_Task objective:_ In the material below, how many lines contain the string "ShareBottomDialog"? Reply with the number only.

_Data excerpts:_
_ _ _

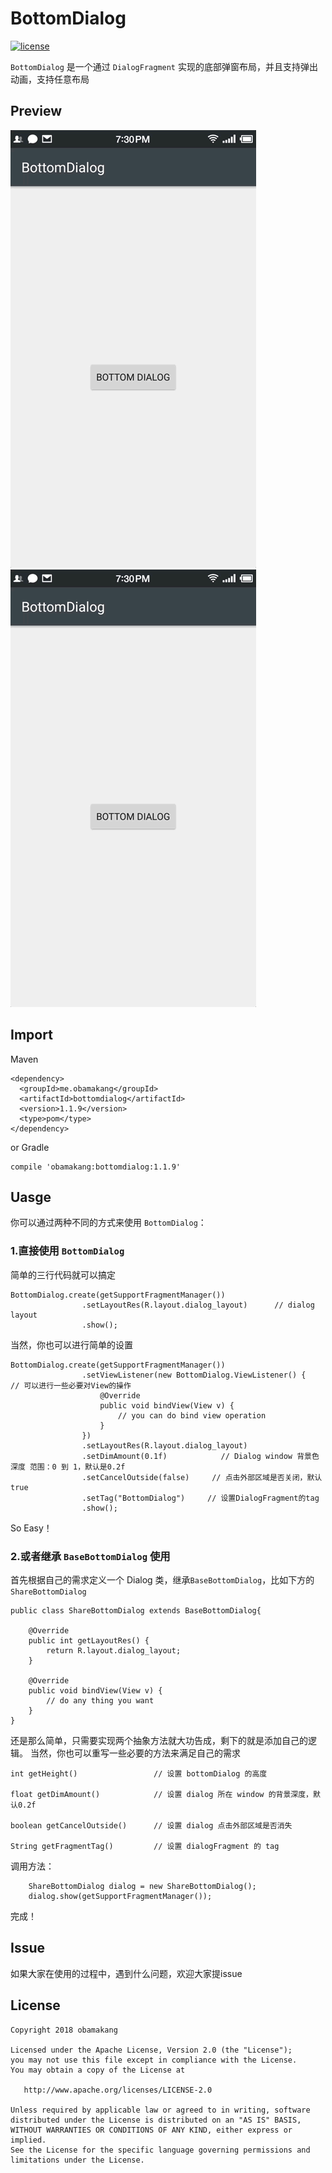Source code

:# BottomDialog
[![license](https://img.shields.io/badge/license-Apache%202-blue.svg?maxAge=2592000)](https://github.com/obamakang/BottomDialog/blob/master/LICENSE)

`BottomDialog` 是一个通过 `DialogFragment` 实现的底部弹窗布局，并且支持弹出动画，支持任意布局

## Preview
![BottomDialogShare](/preview/bottom_dialog_share.gif)
![BottomDialogShare](/preview/bottom_dialog_edit.gif)
## Import

Maven

    <dependency>
      <groupId>me.obamakang</groupId>
      <artifactId>bottomdialog</artifactId>
      <version>1.1.9</version>
      <type>pom</type>
    </dependency>
    
or Gradle

	compile 'obamakang:bottomdialog:1.1.9'

## Uasge

你可以通过两种不同的方式来使用 `BottomDialog`：

### 1.直接使用 `BottomDialog`

简单的三行代码就可以搞定
    
    BottomDialog.create(getSupportFragmentManager())
                    .setLayoutRes(R.layout.dialog_layout)      // dialog layout
                    .show();
                    
当然，你也可以进行简单的设置

    BottomDialog.create(getSupportFragmentManager())
                    .setViewListener(new BottomDialog.ViewListener() {      // 可以进行一些必要对View的操作
                        @Override
                        public void bindView(View v) {
                            // you can do bind view operation
                        }
                    })
                    .setLayoutRes(R.layout.dialog_layout)  
                    .setDimAmount(0.1f)            // Dialog window 背景色深度 范围：0 到 1，默认是0.2f
                    .setCancelOutside(false)     // 点击外部区域是否关闭，默认true
                    .setTag("BottomDialog")     // 设置DialogFragment的tag
                    .show();

So Easy！

### 2.或者继承 `BaseBottomDialog` 使用

首先根据自己的需求定义一个 Dialog 类，继承`BaseBottomDialog`，比如下方的`ShareBottomDialog`
    
    public class ShareBottomDialog extends BaseBottomDialog{
    
        @Override
        public int getLayoutRes() {
            return R.layout.dialog_layout;
        }
    
        @Override
        public void bindView(View v) {
            // do any thing you want
        }
    }

还是那么简单，只需要实现两个抽象方法就大功告成，剩下的就是添加自己的逻辑。
当然，你也可以重写一些必要的方法来满足自己的需求

    int getHeight()                 // 设置 bottomDialog 的高度

    float getDimAmount()            // 设置 dialog 所在 window 的背景深度，默认0.2f

    boolean getCancelOutside()      // 设置 dialog 点击外部区域是否消失

    String getFragmentTag()         // 设置 dialogFragment 的 tag

调用方法：

        ShareBottomDialog dialog = new ShareBottomDialog();
        dialog.show(getSupportFragmentManager());

完成！

## Issue

如果大家在使用的过程中，遇到什么问题，欢迎大家提issue

## License

    Copyright 2018 obamakang

    Licensed under the Apache License, Version 2.0 (the "License");
    you may not use this file except in compliance with the License.
    You may obtain a copy of the License at

       http://www.apache.org/licenses/LICENSE-2.0

    Unless required by applicable law or agreed to in writing, software
    distributed under the License is distributed on an "AS IS" BASIS,
    WITHOUT WARRANTIES OR CONDITIONS OF ANY KIND, either express or implied.
    See the License for the specific language governing permissions and
    limitations under the License.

_ _ _

_Your response:_ 3